His general research interests lie in the intersection of healthcare and artificial intelligence, mainly through machine learning and computer vision.
Ghosh submitted two projects for consideration, both covering his work on code-switching and cultural diffusion and working with Prof. David Jurgens in the School of Information.
In one study Ghosh explored the sociolinguistic factors surrounding code-switching between Naijá (also known as Nigerian Pidgin) and English in online discussions. He and his co-authors built a massive dataset of articles and corresponding comment sections from some of the largest Nigerian newspapers, and then quantified and measured several factors that may influence when people switch between the two languages.
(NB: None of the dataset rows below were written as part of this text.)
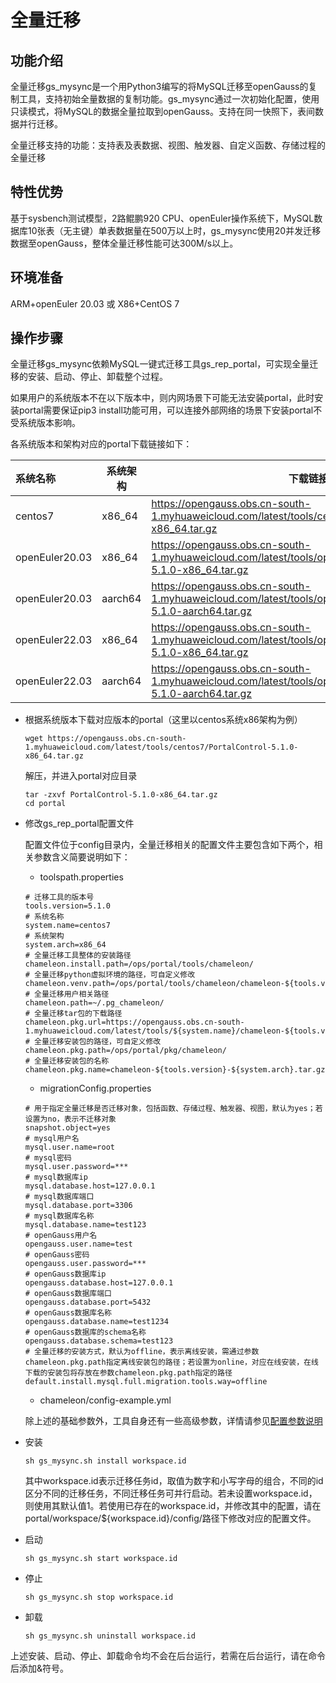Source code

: # 全量迁移

## 功能介绍<a name="section051261814117"></a>

全量迁移gs_mysync是一个用Python3编写的将MySQL迁移至openGauss的复制工具，支持初始全量数据的复制功能。gs_mysync通过一次初始化配置，使用只读模式，将MySQL的数据全量拉取到openGauss。支持在同一快照下，表间数据并行迁移。

全量迁移支持的功能：支持表及表数据、视图、触发器、自定义函数、存储过程的全量迁移

## 特性优势<a name="section9194174261317"></a>

基于sysbench测试模型，2路鲲鹏920 CPU、openEuler操作系统下，MySQL数据库10张表（无主键）单表数据量在500万以上时，gs_mysync使用20并发迁移数据至openGauss，整体全量迁移性能可达300M/s以上。

## 环境准备<a name="section425318254413"></a>

ARM+openEuler 20.03 或 X86+CentOS 7

## 操作步骤<a name="section1912981915448"></a>

全量迁移gs_mysync依赖MySQL一键式迁移工具gs_rep_portal，可实现全量迁移的安装、启动、停止、卸载整个过程。

如果用户的系统版本不在以下版本中，则内网场景下可能无法安装portal，此时安装portal需要保证pip3 install功能可用，可以连接外部网络的场景下安装portal不受系统版本影响。

各系统版本和架构对应的portal下载链接如下：

| 系统名称       | 系统架构 | 下载链接                                                     |
| :------------- | -------- | ------------------------------------------------------------ |
| centos7        | x86_64   | https://opengauss.obs.cn-south-1.myhuaweicloud.com/latest/tools/centos7/PortalControl-5.1.0-x86_64.tar.gz |
| openEuler20.03 | x86_64   | https://opengauss.obs.cn-south-1.myhuaweicloud.com/latest/tools/openEuler20.03/PortalControl-5.1.0-x86_64.tar.gz |
| openEuler20.03 | aarch64  | https://opengauss.obs.cn-south-1.myhuaweicloud.com/latest/tools/openEuler20.03/PortalControl-5.1.0-aarch64.tar.gz |
| openEuler22.03 | x86_64   | https://opengauss.obs.cn-south-1.myhuaweicloud.com/latest/tools/openEuler22.03/PortalControl-5.1.0-x86_64.tar.gz |
| openEuler22.03 | aarch64  | https://opengauss.obs.cn-south-1.myhuaweicloud.com/latest/tools/openEuler22.03/PortalControl-5.1.0-aarch64.tar.gz |

- 根据系统版本下载对应版本的portal（这里以centos系统x86架构为例）

  ```
  wget https://opengauss.obs.cn-south-1.myhuaweicloud.com/latest/tools/centos7/PortalControl-5.1.0-x86_64.tar.gz
  ```

  解压，并进入portal对应目录

  ```
  tar -zxvf PortalControl-5.1.0-x86_64.tar.gz
  cd portal
  ```

- 修改gs_rep_portal配置文件

  配置文件位于config目录内，全量迁移相关的配置文件主要包含如下两个，相关参数含义简要说明如下：

  - toolspath.properties

  ```
  # 迁移工具的版本号
  tools.version=5.1.0
  # 系统名称
  system.name=centos7
  # 系统架构
  system.arch=x86_64
  # 全量迁移工具整体的安装路径
  chameleon.install.path=/ops/portal/tools/chameleon/
  # 全量迁移python虚拟环境的路径，可自定义修改
  chameleon.venv.path=/ops/portal/tools/chameleon/chameleon-${tools.version}/
  # 全量迁移用户相关路径
  chameleon.path=~/.pg_chameleon/
  # 全量迁移tar包的下载路径
  chameleon.pkg.url=https://opengauss.obs.cn-south-1.myhuaweicloud.com/latest/tools/${system.name}/chameleon-${tools.version}-${system.arch}.tar.gz
  # 全量迁移安装包的路径，可自定义修改
  chameleon.pkg.path=/ops/portal/pkg/chameleon/
  # 全量迁移安装包的名称
  chameleon.pkg.name=chameleon-${tools.version}-${system.arch}.tar.gz
  ```

  - migrationConfig.properties

  ```
  # 用于指定全量迁移是否迁移对象，包括函数、存储过程、触发器、视图，默认为yes；若设置为no，表示不迁移对象
  snapshot.object=yes
  # mysql用户名
  mysql.user.name=root
  # mysql密码
  mysql.user.password=***
  # mysql数据库ip
  mysql.database.host=127.0.0.1
  # mysql数据库端口
  mysql.database.port=3306
  # mysql数据库名称
  mysql.database.name=test123
  # openGauss用户名
  opengauss.user.name=test
  # openGauss密码
  opengauss.user.password=***
  # openGauss数据库ip
  opengauss.database.host=127.0.0.1
  # openGauss数据库端口
  opengauss.database.port=5432
  # openGauss数据库名称
  opengauss.database.name=test1234
  # openGauss数据库的schema名称
  opengauss.database.schema=test123
  # 全量迁移的安装方式，默认为offline，表示离线安装，需通过参数chameleon.pkg.path指定离线安装包的路径；若设置为online，对应在线安装，在线下载的安装包将存放在参数chameleon.pkg.path指定的路径
  default.install.mysql.full.migration.tools.way=offline
  ```

  - chameleon/config-example.yml

  除上述的基础参数外，工具自身还有一些高级参数，详情请参见[配置参数说明](https://gitee.com/opengauss/openGauss-tools-chameleon/blob/5.1.0/chameleon%E4%BD%BF%E7%94%A8%E6%8C%87%E5%8D%97.md#3-chameleon%E9%85%8D%E7%BD%AE%E6%96%87%E4%BB%B6%E8%AF%B4%E6%98%8E)

- 安装

  ```
  sh gs_mysync.sh install workspace.id
  ```

  其中workspace.id表示迁移任务id，取值为数字和小写字母的组合，不同的id区分不同的迁移任务，不同迁移任务可并行启动。若未设置workspace.id，则使用其默认值1。若使用已存在的workspace.id，并修改其中的配置，请在portal/workspace/${workspace.id}/config/路径下修改对应的配置文件。

- 启动

  ```
  sh gs_mysync.sh start workspace.id
  ```

- 停止

  ```
  sh gs_mysync.sh stop workspace.id
  ```

- 卸载

  ```
  sh gs_mysync.sh uninstall workspace.id
  ```

上述安装、启动、停止、卸载命令均不会在后台运行，若需在后台运行，请在命令后添加&符号。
This project was a collaboration with Innocent Ndubuisi-Obi.
His other project, which is still ongoing, investigates the influence that bilingual individuals have on the diffusion of information between disparate language communities. In particular, the team is looking at a massive Twitter dataset and trying to measure the causal influence that proximity to a bilingual “bridge” has on whether certain pieces of information flow across language communities.
Ghosh’s general research interests are mostly in NLP (Natural Language Processing)/Computational Linguistics.
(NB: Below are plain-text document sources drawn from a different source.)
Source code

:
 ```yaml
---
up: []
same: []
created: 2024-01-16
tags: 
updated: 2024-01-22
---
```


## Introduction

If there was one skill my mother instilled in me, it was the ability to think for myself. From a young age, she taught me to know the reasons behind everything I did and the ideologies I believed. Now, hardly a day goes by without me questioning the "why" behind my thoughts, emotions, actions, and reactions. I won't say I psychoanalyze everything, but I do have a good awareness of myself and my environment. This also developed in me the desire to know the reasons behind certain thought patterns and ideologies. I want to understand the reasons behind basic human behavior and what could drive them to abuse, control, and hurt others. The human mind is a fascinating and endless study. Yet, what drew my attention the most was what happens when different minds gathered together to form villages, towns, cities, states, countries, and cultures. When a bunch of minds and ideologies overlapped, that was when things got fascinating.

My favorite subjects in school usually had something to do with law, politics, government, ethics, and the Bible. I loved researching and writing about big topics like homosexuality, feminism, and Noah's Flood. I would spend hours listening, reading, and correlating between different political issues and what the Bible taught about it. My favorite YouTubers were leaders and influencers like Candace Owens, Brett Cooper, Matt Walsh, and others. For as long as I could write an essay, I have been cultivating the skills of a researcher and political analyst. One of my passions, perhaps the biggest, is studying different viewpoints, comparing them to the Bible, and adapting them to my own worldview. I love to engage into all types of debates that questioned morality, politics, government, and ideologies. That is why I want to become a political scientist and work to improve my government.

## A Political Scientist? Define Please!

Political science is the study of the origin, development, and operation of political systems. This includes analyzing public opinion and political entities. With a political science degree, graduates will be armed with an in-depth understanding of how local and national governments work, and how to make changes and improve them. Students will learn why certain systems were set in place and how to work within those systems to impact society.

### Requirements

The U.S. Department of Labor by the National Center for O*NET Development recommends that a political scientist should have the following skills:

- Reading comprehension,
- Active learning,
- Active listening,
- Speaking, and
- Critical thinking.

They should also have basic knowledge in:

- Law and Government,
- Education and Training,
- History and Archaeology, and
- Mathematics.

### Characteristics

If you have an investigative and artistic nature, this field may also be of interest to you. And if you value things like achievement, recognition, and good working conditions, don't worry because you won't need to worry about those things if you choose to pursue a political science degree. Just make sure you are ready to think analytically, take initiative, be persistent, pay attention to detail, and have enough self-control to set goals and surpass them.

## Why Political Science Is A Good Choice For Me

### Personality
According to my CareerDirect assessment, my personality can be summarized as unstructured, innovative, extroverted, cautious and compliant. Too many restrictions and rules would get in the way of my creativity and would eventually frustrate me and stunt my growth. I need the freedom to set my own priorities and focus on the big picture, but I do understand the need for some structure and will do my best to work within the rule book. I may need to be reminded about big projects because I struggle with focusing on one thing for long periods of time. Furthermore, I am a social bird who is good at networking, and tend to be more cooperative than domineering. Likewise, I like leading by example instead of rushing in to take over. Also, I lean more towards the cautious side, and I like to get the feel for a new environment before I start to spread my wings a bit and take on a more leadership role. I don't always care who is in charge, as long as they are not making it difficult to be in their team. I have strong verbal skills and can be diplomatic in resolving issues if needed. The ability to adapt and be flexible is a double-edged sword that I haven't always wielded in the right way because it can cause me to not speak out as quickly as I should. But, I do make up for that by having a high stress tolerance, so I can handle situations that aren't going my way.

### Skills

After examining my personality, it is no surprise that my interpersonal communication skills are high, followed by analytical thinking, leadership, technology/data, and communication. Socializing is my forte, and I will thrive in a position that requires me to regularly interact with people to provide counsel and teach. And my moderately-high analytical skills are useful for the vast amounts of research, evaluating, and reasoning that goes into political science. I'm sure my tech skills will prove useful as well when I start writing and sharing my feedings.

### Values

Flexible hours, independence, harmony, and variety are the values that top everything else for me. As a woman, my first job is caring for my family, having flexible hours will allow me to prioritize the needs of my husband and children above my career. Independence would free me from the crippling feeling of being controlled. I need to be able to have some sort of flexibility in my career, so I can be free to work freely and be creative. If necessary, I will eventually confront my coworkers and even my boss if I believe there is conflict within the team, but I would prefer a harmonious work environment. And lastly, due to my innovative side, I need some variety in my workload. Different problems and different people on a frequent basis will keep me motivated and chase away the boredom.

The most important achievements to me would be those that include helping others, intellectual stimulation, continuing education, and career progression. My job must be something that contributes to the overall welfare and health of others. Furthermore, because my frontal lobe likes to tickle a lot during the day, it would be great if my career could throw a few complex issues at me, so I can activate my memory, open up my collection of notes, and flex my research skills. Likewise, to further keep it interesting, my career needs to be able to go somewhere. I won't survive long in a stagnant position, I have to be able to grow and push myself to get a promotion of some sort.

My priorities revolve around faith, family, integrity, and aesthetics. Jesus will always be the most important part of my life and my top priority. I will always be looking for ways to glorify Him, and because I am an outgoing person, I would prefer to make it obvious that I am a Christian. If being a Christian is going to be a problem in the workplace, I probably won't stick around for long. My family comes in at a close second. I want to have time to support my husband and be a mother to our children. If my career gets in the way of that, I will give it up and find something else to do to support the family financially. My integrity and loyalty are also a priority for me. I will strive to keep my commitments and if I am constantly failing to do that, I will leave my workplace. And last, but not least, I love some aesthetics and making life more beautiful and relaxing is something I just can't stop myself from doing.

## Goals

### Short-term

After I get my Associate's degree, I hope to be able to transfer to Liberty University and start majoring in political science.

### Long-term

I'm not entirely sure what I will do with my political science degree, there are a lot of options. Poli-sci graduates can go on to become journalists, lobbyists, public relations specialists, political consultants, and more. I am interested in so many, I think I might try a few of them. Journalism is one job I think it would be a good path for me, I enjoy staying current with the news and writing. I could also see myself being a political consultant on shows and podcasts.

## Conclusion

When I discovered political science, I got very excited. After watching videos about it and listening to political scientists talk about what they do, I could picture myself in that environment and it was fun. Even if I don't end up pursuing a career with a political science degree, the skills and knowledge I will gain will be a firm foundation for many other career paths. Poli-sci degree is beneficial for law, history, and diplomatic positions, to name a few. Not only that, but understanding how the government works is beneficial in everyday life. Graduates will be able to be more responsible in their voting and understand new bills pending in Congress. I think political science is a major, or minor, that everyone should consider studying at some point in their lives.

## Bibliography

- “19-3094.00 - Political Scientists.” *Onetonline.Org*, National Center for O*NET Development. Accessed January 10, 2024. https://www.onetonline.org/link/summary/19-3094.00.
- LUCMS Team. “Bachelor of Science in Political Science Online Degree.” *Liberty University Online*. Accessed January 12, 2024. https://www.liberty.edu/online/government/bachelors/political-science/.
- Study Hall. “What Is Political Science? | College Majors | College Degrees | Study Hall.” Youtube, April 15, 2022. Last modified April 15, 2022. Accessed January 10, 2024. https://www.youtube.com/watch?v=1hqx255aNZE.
“I am interested in studying how humans use language,” he says, “whether this involves studying formal models of pragmatics (the study of language in use) or studying real-world social networks and seeing how their structure interacts with the specific types of language used by its members.”
Zheng’s worked with Professor H.V. Jagadish and CSE alum Nikita Bhutani on her research project, titled “Query Heterogeneous (Semi-)Structured Knowledge Sources.”
Through a literature review, Zheng found that existing techniques only considered simple queries without join operations. To fill the gap, she proposed targeting complex, compositional natural language queries towards knowledge bases.
“Jag and Nikita encouraged me to pursue that direction,” says Zheng. A key challenge is how to bridge the gap between natural language expressions and the complex schema of knowledge bases. While the Natural Language Processing community uses neural relation extraction, the Data Management community uses template matching.
So, Zheng proposed a combination of the two to address the research question. The team developed a general paradigm – decompose-execute-join for complex, compositional queries. Zheng worked for a whole year on the project, and was co-first author on two resulting papers.
“Along the way I learned a lot about state-the-of-the art in NLP (especially IE) and Graph Databases, and developed a strong interest in the combination of Data Management and Machine learning,” she says.
Zheng’s research interests lie in the broad data science field. More specifically, she is interested in time-evolving data and semantically rich graph data, or a combination of the two.
“I am fascinated by developing scalable methods for big data that make intuition mathematically principled,” she says. “I am honored to win the award. It cannot be made without the support from our department, the research opportunity given, mentorship from Ph.D. students and advice from professors.”